**GOAL OF THE EXERCISE**
The required output is the line that contains "questions or comments." through the last line of the data, retyped verbatim and with nothing added.

**DATA FOR THIS TASK**

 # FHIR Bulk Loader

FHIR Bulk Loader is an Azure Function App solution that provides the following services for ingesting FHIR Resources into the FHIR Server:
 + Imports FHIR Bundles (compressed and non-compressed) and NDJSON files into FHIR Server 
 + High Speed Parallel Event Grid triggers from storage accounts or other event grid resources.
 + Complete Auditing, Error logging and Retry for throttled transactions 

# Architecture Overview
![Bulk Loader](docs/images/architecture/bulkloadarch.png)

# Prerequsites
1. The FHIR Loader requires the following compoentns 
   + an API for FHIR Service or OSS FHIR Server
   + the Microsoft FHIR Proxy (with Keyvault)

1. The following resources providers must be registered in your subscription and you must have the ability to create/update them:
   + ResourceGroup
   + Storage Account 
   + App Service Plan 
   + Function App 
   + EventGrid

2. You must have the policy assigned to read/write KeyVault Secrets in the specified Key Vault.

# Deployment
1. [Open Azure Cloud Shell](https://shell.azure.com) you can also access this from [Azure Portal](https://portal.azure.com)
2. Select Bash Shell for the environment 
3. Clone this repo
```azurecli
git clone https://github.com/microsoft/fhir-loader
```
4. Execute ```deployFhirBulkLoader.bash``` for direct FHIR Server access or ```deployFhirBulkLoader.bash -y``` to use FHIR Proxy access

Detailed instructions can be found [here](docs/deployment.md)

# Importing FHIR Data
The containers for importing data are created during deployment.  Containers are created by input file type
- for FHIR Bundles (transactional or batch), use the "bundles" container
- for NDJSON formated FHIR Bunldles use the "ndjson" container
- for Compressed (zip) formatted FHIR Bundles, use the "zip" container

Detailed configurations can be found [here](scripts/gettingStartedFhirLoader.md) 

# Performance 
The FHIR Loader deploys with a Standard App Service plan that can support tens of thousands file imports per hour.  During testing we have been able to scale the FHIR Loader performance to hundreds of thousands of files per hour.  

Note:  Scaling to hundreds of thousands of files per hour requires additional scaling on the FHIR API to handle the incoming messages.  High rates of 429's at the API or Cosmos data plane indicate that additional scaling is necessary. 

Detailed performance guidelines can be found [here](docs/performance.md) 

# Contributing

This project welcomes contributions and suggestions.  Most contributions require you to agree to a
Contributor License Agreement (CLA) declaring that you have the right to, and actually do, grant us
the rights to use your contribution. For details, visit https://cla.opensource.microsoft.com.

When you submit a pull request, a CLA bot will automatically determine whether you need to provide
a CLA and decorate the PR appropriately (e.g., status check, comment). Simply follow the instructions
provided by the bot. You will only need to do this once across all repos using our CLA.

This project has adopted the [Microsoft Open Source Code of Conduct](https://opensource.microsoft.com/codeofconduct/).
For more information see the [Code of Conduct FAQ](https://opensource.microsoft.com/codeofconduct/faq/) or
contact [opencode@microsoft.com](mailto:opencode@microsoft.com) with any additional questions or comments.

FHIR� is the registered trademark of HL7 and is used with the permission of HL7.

**SOLUTION FOR THIS TASK**
contact [opencode@microsoft.com](mailto:opencode@microsoft.com) with any additional questions or comments.

FHIR� is the registered trademark of HL7 and is used with the permission of HL7.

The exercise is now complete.